● To do
In the material below, find the line with "shrinks each layer." and the line with "(K \cdot K \cdot", then output those two lines and every line between them, exactly.

● Supplied records
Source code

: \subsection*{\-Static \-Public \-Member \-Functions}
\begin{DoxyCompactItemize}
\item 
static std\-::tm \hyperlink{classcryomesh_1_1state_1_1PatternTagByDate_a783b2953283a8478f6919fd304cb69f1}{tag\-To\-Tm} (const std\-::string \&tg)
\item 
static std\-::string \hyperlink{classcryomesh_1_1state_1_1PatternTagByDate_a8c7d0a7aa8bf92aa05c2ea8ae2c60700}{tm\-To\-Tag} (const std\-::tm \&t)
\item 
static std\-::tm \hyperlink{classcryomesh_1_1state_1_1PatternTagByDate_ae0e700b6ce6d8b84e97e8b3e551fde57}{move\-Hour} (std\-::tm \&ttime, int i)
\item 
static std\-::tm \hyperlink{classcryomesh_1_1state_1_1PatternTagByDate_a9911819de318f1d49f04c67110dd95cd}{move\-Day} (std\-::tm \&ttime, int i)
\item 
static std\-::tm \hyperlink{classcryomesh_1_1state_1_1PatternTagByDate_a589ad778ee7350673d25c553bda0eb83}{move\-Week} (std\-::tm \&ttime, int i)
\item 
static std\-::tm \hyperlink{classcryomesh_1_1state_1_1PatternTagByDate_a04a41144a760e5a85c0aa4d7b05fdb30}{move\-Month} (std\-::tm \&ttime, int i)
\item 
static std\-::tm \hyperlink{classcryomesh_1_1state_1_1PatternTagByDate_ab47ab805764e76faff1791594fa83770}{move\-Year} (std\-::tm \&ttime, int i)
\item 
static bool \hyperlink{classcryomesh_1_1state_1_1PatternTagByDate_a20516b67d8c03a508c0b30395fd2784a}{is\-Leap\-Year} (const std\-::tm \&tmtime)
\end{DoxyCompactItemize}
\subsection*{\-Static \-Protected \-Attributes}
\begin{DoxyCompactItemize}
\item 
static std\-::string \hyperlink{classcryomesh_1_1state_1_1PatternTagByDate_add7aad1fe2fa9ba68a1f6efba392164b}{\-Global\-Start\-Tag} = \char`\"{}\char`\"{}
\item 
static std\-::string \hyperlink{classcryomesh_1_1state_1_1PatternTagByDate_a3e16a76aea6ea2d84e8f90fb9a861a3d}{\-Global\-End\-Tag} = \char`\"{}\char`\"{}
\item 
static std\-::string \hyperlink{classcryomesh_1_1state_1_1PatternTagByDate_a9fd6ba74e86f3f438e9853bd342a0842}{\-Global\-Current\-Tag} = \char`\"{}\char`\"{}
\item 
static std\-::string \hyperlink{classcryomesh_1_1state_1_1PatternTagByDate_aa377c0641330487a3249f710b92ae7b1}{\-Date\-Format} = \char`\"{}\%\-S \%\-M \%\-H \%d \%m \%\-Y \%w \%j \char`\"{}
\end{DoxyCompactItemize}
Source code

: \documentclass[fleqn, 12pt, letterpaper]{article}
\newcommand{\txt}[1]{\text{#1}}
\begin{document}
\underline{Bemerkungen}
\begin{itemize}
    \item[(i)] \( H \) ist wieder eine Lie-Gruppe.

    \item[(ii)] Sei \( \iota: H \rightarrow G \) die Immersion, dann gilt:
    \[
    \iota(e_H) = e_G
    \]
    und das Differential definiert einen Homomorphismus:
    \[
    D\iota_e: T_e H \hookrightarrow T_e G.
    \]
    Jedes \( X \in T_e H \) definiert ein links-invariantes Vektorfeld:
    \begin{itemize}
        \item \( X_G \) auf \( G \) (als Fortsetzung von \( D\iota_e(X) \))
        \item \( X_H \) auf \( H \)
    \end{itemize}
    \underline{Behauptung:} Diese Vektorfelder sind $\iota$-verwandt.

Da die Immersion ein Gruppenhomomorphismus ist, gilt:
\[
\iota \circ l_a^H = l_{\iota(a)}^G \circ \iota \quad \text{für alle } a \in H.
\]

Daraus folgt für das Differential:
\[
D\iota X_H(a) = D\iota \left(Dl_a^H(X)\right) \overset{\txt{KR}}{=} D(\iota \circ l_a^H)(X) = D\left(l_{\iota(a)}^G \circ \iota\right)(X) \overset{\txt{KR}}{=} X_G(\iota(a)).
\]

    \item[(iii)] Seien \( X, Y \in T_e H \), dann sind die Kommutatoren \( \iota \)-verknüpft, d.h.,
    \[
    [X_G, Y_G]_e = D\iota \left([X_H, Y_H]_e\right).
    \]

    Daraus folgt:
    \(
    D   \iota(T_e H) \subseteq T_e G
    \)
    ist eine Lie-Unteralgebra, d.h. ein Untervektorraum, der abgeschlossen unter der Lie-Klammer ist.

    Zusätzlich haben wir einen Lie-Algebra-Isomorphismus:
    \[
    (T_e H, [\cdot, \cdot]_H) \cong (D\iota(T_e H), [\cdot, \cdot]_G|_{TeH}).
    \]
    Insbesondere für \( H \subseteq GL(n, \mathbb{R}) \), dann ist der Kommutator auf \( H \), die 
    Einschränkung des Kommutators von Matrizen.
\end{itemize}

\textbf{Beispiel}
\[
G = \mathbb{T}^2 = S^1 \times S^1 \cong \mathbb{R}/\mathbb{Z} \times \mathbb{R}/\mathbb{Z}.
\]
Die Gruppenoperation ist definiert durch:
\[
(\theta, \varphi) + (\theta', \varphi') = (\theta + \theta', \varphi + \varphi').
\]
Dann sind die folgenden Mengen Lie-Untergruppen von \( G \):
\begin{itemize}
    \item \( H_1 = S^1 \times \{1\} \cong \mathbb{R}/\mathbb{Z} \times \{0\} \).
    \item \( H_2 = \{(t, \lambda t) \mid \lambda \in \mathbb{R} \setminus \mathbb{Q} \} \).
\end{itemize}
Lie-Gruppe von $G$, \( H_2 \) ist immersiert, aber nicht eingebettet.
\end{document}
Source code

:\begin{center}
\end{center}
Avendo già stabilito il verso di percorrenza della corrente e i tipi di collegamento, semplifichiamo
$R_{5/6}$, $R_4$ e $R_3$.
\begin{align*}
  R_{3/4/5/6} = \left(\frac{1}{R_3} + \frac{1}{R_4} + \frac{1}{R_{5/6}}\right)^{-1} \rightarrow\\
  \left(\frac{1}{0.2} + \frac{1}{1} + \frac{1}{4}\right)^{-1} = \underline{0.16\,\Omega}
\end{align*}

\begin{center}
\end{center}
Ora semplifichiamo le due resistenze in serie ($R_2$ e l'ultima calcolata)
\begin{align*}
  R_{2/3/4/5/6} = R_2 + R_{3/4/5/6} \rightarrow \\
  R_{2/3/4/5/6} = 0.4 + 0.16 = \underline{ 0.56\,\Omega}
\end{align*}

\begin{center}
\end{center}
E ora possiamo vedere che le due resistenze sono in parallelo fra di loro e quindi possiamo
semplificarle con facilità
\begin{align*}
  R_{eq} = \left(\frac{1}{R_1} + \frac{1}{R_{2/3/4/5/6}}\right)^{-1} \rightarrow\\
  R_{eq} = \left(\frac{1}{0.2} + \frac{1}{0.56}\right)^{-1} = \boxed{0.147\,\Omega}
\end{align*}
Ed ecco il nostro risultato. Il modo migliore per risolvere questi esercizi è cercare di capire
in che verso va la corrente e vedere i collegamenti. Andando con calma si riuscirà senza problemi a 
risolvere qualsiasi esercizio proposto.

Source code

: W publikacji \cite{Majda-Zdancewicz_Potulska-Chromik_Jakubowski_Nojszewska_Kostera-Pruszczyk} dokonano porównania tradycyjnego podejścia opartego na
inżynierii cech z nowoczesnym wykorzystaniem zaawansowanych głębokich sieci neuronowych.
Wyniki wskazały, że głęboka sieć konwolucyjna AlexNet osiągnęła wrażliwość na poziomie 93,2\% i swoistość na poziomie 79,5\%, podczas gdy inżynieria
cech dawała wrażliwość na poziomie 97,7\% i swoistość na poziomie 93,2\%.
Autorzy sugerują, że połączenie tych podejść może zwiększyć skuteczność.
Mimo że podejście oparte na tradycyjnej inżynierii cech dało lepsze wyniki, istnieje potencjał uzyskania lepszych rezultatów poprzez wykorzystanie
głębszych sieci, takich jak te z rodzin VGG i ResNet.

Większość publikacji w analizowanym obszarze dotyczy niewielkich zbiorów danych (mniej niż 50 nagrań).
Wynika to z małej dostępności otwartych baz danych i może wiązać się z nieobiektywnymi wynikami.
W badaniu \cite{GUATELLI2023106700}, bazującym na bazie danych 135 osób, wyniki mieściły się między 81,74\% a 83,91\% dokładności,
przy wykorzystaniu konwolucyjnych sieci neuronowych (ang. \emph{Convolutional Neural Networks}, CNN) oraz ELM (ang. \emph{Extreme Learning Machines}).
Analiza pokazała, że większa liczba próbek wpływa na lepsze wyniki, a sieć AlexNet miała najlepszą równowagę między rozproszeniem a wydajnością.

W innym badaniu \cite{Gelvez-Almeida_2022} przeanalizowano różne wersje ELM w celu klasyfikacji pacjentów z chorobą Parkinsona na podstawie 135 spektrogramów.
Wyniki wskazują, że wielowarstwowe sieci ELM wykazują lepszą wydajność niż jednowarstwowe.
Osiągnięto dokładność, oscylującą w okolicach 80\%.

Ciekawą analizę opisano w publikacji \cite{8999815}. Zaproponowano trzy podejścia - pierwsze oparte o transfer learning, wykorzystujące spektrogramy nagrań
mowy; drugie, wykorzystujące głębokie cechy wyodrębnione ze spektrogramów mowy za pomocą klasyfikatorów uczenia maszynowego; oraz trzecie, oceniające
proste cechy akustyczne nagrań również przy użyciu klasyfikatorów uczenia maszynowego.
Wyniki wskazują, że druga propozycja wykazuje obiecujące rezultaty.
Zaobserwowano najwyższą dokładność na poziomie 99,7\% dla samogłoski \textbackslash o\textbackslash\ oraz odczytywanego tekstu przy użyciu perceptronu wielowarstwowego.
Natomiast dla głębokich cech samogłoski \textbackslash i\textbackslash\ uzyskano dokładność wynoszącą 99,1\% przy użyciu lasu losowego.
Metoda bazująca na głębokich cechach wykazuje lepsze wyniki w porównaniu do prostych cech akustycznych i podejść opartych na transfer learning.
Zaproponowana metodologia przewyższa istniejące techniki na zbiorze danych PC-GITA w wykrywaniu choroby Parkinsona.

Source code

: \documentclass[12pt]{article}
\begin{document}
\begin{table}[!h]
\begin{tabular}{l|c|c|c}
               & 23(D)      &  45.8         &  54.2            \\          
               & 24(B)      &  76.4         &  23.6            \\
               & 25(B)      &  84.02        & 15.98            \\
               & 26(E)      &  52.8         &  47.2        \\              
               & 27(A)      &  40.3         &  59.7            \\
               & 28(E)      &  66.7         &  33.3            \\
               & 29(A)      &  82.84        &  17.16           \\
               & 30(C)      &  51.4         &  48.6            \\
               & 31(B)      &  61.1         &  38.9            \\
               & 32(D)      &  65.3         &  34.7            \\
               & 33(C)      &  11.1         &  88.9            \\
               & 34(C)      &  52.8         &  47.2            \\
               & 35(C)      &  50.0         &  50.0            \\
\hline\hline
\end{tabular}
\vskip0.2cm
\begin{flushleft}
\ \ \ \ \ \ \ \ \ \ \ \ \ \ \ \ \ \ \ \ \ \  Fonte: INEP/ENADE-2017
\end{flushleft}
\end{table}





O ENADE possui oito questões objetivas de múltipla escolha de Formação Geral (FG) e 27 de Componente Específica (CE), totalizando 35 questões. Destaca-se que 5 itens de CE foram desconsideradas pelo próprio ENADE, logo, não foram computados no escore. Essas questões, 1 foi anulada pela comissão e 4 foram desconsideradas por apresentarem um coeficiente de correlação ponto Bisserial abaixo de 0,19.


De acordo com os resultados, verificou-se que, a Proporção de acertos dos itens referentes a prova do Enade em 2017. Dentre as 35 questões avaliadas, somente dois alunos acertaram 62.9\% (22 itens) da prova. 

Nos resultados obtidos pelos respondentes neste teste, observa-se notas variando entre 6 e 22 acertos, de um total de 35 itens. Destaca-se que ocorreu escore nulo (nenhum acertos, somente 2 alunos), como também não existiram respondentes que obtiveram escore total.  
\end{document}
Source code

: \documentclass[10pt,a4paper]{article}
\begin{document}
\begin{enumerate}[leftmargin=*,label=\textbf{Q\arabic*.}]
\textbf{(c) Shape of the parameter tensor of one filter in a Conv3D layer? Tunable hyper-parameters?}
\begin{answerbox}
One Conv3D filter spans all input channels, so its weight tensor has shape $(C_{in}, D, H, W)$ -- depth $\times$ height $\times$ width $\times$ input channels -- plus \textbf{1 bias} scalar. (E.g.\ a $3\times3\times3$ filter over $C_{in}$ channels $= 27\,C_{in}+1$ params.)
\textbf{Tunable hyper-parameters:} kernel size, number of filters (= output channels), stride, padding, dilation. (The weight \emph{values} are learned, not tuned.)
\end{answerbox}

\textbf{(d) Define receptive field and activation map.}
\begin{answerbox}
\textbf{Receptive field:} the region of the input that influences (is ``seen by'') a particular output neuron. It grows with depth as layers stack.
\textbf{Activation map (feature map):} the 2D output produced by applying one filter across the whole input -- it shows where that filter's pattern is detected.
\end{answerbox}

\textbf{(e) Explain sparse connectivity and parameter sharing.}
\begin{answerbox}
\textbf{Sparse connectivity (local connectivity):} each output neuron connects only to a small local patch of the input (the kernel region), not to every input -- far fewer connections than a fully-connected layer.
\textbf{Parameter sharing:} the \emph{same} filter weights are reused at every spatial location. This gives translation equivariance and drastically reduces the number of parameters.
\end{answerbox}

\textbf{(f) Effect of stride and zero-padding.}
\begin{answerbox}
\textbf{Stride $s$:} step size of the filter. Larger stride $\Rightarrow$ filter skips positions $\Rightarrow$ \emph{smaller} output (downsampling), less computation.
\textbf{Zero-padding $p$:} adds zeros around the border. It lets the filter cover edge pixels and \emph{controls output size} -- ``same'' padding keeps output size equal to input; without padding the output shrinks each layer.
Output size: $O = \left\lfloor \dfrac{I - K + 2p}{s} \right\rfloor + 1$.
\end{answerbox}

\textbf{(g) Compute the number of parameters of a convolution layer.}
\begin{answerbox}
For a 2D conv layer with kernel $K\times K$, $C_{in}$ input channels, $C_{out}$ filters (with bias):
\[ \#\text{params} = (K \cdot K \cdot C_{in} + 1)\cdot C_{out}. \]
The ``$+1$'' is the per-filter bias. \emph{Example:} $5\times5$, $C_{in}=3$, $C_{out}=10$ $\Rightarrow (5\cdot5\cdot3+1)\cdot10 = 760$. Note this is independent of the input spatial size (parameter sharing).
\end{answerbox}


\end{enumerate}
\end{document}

● Finished exercise
\textbf{Zero-padding $p$:} adds zeros around the border. It lets the filter cover edge pixels and \emph{controls output size} -- ``same'' padding keeps output size equal to input; without padding the output shrinks each layer.
Output size: $O = \left\lfloor \dfrac{I - K + 2p}{s} \right\rfloor + 1$.
\end{answerbox}

\textbf{(g) Compute the number of parameters of a convolution layer.}
\begin{answerbox}
For a 2D conv layer with kernel $K\times K$, $C_{in}$ input channels, $C_{out}$ filters (with bias):
\[ \#\text{params} = (K \cdot K \cdot C_{in} + 1)\cdot C_{out}. \]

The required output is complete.